When I got into a tussle with SFist, a corporate/local website, someone on the site called me a “noted lover of the way old books smell.”

I thought it was an incredible characterization, both for its impertinence and its accuracy. I do love old books, libraries, archives, and manuscripts. I was at the Judah L. Magnes Museum on Monday looking at its rare book collection; I got to hold in my hand a book transcribed in the 16th century. Let me tell you, it was a thrill.

So I was astounded that someone could hold that love against me. I had never considered an appreciation for old books an insult, but to a twenty or thirty something who was being deliberately snarky to draw attention to a website, liking something other than hyperlinks is apparently an anachronism. The Internet is clean, fast, interactive and involves very few bodily functions. (like smell.)
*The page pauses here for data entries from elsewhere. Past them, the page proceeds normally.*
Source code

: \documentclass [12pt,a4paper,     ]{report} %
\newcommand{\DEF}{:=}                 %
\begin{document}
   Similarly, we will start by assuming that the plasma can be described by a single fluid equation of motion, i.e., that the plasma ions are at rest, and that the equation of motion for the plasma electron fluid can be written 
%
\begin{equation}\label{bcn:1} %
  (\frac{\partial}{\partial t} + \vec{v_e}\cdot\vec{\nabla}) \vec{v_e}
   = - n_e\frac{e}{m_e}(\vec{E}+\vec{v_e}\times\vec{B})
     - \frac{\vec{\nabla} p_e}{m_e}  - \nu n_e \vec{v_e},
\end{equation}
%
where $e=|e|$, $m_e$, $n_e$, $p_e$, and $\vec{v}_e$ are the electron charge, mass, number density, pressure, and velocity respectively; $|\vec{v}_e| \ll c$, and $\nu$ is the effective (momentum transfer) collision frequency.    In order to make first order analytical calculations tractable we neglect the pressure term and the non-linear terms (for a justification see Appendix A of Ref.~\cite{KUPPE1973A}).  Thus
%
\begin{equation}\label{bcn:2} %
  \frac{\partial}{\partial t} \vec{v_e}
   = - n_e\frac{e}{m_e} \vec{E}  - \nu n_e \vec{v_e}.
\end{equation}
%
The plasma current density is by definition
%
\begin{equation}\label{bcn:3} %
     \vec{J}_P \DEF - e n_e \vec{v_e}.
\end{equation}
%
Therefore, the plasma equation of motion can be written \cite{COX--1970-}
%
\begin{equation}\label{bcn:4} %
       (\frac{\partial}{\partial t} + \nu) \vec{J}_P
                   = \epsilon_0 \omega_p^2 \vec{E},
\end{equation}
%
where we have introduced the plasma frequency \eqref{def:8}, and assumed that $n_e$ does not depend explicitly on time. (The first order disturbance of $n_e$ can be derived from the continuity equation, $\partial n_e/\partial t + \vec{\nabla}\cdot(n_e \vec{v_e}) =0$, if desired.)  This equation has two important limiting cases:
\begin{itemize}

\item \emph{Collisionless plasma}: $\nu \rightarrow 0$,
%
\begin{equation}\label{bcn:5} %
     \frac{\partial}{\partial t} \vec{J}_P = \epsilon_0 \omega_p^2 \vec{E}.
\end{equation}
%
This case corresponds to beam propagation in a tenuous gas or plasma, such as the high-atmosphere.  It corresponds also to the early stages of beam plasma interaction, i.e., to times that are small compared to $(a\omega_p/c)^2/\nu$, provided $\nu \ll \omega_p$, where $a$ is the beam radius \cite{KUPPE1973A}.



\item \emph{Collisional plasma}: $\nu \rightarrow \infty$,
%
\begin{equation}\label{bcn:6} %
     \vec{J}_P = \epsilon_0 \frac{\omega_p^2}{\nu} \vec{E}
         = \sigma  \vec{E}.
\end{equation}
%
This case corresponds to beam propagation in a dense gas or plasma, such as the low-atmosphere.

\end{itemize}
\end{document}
I got a chance this week to combine the old and the new. As part of research for my book, I read a lot about the 1906 San Francisco Earthquake. It plays a big role in the last third of the book and I have one scene-based chapter where the walls are tumbling down and the fire rages.

I went on Ebay to browse its old books, which I had never done before. I noticed that there were a slew of books about the earthquake, many of them first editions published in 1906. Before I knew what my fingers were doing, I had bid on about five of them! With bids going from 50 cents to $15, I figured I couldn’t go wrong.

Well you know where this is going. So far I have won every bid. I now have a “collection” of earthquake books. My library has a “focus.” None have arrived yet, but I am looking forward to taking a deep breath to smell the must and age emanating from the pages.

1 comment:

ed said...

Well, let me just say that THIS thirtysomething digs the smell of old books. But then I suspect I was among the last of the analog generation to remember the way things were pre-Internet and cell phones. Hell, I was one of the last film school grads to learn how to cut on a flatbed, which is sadly also going the way of the dinosaur (however imperfect it was).